9. See yourself as a service centre and serve the Shogarth with
the fullness of your mind, your body and your soul. You must get close,
intimately close to them, become one with them. The better you serve
them, the better you serve yourself. And if any of this worries you
think, really think, did you have anything better to do anyway? You
didn't, did you?
After he killed Mr Gorsky, Price was surfing a huge tidal
wave of adrenalin. The Shogarth were very pleased with him. They slapped
him on the back, laughed in their own fashion and spoke their garbled
language at him. This is good, Price said to himself, this is really
good. He felt sure at the very least they were going to give him his
old job back.
But then the Shogarth took him via a portal to a huge underground
cavern. It seemed to stretch from horizon to horizon, with rows upon
rows of workstations set up with AI interfaces.

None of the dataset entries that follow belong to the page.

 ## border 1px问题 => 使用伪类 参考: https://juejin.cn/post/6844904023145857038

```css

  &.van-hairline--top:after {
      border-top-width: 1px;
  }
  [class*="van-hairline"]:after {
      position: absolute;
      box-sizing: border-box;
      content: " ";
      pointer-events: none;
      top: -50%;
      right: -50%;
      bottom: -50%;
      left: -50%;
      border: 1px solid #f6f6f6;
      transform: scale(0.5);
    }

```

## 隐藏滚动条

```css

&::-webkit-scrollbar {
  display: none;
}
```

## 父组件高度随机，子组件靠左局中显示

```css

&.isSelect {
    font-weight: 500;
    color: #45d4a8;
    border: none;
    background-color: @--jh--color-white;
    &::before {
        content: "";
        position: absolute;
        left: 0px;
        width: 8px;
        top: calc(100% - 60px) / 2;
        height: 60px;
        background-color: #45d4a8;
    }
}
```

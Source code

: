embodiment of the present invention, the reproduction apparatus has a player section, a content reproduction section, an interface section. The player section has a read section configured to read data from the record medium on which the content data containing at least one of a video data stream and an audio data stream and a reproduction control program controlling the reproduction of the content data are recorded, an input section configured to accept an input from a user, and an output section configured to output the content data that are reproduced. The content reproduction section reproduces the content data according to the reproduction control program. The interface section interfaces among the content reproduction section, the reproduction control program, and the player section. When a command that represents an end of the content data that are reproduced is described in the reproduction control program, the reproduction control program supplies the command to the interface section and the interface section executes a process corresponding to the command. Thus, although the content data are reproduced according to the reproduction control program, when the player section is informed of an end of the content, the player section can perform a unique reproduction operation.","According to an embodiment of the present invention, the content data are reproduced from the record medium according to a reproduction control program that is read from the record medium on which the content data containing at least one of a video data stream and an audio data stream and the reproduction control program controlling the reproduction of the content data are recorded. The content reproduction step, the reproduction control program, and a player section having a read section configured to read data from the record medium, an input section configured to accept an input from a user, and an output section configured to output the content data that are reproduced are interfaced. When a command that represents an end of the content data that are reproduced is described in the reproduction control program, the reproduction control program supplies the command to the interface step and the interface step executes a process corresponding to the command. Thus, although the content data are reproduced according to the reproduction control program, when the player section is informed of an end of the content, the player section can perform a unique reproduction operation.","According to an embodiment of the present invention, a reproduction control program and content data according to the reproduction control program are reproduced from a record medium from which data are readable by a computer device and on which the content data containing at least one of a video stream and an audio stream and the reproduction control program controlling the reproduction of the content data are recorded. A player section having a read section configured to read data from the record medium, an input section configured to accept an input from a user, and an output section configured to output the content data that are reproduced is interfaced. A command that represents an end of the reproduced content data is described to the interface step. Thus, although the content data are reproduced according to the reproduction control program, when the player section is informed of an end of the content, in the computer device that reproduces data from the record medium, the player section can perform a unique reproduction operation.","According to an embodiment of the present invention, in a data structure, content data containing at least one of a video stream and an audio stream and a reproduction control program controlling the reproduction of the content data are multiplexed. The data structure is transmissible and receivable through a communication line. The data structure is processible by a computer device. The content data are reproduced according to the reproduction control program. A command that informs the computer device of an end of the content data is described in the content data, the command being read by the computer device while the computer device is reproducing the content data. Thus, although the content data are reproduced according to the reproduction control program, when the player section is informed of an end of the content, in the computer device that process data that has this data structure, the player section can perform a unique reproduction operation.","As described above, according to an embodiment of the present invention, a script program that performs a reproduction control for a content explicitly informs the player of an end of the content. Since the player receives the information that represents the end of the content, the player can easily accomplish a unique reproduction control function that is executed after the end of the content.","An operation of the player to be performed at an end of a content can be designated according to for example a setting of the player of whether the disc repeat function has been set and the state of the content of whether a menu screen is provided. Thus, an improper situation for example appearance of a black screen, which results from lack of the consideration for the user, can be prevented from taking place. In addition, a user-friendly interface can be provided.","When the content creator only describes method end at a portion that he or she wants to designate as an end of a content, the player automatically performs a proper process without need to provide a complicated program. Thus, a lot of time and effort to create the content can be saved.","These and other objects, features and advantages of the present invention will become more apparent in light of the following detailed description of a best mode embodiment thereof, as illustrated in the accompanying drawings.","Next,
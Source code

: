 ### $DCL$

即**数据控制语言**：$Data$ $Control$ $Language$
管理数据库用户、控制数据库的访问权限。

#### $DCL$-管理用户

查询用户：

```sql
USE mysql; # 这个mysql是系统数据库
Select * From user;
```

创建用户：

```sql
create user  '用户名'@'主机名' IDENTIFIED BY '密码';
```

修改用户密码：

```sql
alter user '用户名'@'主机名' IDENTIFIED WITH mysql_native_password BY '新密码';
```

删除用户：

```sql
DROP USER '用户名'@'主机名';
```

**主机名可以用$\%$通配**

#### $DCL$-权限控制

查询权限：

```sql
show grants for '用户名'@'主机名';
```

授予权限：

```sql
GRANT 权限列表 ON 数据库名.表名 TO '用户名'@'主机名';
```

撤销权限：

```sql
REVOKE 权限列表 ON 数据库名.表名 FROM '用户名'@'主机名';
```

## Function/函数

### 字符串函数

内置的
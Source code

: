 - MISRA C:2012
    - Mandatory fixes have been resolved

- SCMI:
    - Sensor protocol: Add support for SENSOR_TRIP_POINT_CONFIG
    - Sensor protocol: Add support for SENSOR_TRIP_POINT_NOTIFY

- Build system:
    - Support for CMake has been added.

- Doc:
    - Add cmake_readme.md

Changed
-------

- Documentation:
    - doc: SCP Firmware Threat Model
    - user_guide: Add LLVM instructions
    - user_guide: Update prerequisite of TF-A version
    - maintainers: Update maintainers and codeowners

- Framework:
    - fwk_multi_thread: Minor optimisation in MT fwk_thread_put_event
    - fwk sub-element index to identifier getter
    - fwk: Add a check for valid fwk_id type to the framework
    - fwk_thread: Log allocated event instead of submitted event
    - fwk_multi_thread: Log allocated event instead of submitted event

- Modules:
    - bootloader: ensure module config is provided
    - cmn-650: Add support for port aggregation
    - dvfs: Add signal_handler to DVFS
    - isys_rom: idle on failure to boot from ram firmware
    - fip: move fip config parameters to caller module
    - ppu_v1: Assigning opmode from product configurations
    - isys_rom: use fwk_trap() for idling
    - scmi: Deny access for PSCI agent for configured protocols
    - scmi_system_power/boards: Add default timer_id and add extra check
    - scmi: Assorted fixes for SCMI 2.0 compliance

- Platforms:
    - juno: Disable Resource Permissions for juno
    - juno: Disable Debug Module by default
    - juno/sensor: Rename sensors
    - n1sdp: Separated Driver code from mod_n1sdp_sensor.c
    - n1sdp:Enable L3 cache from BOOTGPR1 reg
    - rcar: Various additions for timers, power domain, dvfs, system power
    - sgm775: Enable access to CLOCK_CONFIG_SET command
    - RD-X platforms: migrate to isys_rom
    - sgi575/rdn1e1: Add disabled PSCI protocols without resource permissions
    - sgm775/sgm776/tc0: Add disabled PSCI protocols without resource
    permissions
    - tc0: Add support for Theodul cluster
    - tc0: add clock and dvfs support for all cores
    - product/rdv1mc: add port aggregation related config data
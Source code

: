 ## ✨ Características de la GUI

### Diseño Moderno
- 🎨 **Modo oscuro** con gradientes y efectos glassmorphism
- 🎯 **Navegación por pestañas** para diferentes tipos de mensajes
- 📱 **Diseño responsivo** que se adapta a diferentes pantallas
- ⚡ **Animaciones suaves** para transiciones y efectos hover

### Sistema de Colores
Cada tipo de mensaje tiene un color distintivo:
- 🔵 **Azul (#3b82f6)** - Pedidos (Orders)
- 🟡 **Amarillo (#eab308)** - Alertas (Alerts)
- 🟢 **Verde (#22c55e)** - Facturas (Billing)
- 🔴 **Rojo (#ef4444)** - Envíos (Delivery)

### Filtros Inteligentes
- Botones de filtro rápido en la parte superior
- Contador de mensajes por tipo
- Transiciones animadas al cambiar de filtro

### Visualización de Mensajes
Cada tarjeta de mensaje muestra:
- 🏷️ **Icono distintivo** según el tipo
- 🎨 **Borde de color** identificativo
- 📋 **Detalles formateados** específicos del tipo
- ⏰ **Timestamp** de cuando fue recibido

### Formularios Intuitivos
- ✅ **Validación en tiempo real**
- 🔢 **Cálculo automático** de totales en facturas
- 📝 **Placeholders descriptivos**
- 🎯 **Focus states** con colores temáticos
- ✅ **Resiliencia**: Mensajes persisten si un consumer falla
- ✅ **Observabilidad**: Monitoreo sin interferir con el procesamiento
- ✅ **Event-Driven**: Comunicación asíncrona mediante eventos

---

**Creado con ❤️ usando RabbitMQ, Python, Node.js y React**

At each work station,
there was a human busy pounding away at a sensor touchpad, totally absorbed
in their work, fully committed to the tasks that were before them. All
of them were naked and tubes of various weights and thicknesses wound
around and into their bodies. There were thick feeding tubes entering
their mouths, thinner tubes winding up through their nostrils and other
tubes passing from their anus and genitals, just like Elaine had told
him.
'Come let me show you around.'
As if in a dream, Price found Elaine taking him by the arm and leading
him out into that vast sea of working humanity. 'All the essentials
of life are catered for,' Elaine said, 'plus more. We no longer need
the vindows; the images are played directly into our minds and the skill
that is required to do that work is second nature. It is part of us,
what we are, what we have become.'
Price heard a noise to his left and turned to see one of the workers
fall from its chair. It lay still on the floor as if in a coma. Some
small dark creatures came scurrying quickly -- 'Another servant species,'
Elaine whispered -- picked the body up, placed it on a trolley and wheeled
it away.
' Only the very best workers make it this far. I tried to warn you,
but you wouldn't listen,' Elaine said.
In the next instant, Mr Gorsky was by his side. 'Thank you, Elaine,
for that little introduction. Now, Price, let me show you to your new
workstation,' he said. 'I'm sure you're going to be very happy here.'
Price pulled away....
.... from the wharf and took the boat out into the bay. Carefully
clearing the rocks, he switched over to the AI pilot and walked aft
to have a drink with the passengers and crew. He stood at the edge of
the boat, gazing across the turquoise waters, thinking how lucky he
was. It was a beautiful sunny day, but still in his ears he could hear
the sound of hundreds, maybe thousands, of people padding away at their
touch sensors, continuing their work. The Shogarth will be the Masters
of the Universe one day, Price thought, and here he was, speeding across
the bay of a safe tranquil harbour, glad to be along for the ride.